> [DATA FOR REVIEW]:

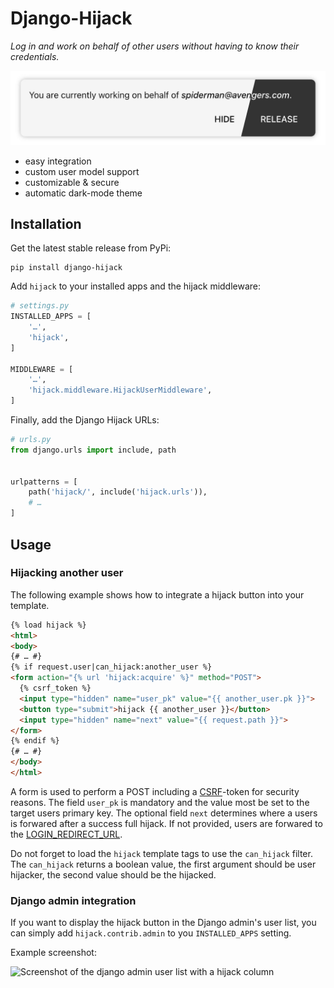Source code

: # Django-Hijack

_Log in and work on behalf of other users without having to know their credentials._

![django-hijack-notification](django-hijack.jpg)

* easy integration
* custom user model support
* customizable & secure
* automatic dark-mode theme

## Installation

Get the latest stable release from PyPi:

    pip install django-hijack

Add ``hijack`` to your installed apps and the hijack middleware:

```python
# settings.py
INSTALLED_APPS = [
    '…',
    'hijack',
]

MIDDLEWARE = [
    '…',
    'hijack.middleware.HijackUserMiddleware',
]
```

Finally, add the Django Hijack URLs:

```python
# urls.py
from django.urls import include, path


urlpatterns = [
    path('hijack/', include('hijack.urls')),
    # …
]
```

## Usage

### Hijacking another user

The following example shows how to integrate a hijack button into your template.

```html
{% load hijack %}
<html>
<body>
{# … #}
{% if request.user|can_hijack:another_user %}
<form action="{% url 'hijack:acquire' %}" method="POST">
  {% csrf_token %}
  <input type="hidden" name="user_pk" value="{{ another_user.pk }}">
  <button type="submit">hijack {{ another_user }}</button>
  <input type="hidden" name="next" value="{{ request.path }}">
</form>
{% endif %}
{# … #}
</body>
</html>
```

A form is used to perform a POST including a [CSRF][CSRF]-token for security reasons.
The field `user_pk` is mandatory and the value most be set to the  target users primary
key. The optional field `next` determines where a users is forwared  after a success
full hijack. If not provided, users are forwared to the
[LOGIN_REDIRECT_URL][LOGIN_REDIRECT_URL].

Do not forget to load the `hijack` template tags to use the `can_hijack` filter.
The `can_hijack` returns a boolean value, the first argument should be user hijacker,
the second value should be the hijacked.

[CSRF]: https://docs.djangoproject.com/en/stable/ref/csrf/
[LOGIN_REDIRECT_URL]: https://docs.djangoproject.com/en/stable/ref/settings/#login-redirect-url


### Django admin integration

If you want to display the hijack button in the Django admin's user list, you can simply
add `hijack.contrib.admin` to you `INSTALLED_APPS` setting.

Example screenshot:

![Screenshot of the django admin user list with a hijack column](admin-screenshot.png)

> [EXERCISE INSTRUCTIONS]:
Take the lines from the first line of the entries through the line with "### Hijacking another user", inclusive, and give them again exactly, minus any pictures.

> [ANSWER SPACE]:
Source code

: # Django-Hijack

_Log in and work on behalf of other users without having to know their credentials._

![django-hijack-notification](django-hijack.jpg)

* easy integration
* custom user model support
* customizable & secure
* automatic dark-mode theme

## Installation

Get the latest stable release from PyPi:

    pip install django-hijack

Add ``hijack`` to your installed apps and the hijack middleware:

```python
# settings.py
INSTALLED_APPS = [
    '…',
    'hijack',
]

MIDDLEWARE = [
    '…',
    'hijack.middleware.HijackUserMiddleware',
]
```

Finally, add the Django Hijack URLs:

```python
# urls.py
from django.urls import include, path


urlpatterns = [
    path('hijack/', include('hijack.urls')),
    # …
]
```

## Usage

### Hijacking another user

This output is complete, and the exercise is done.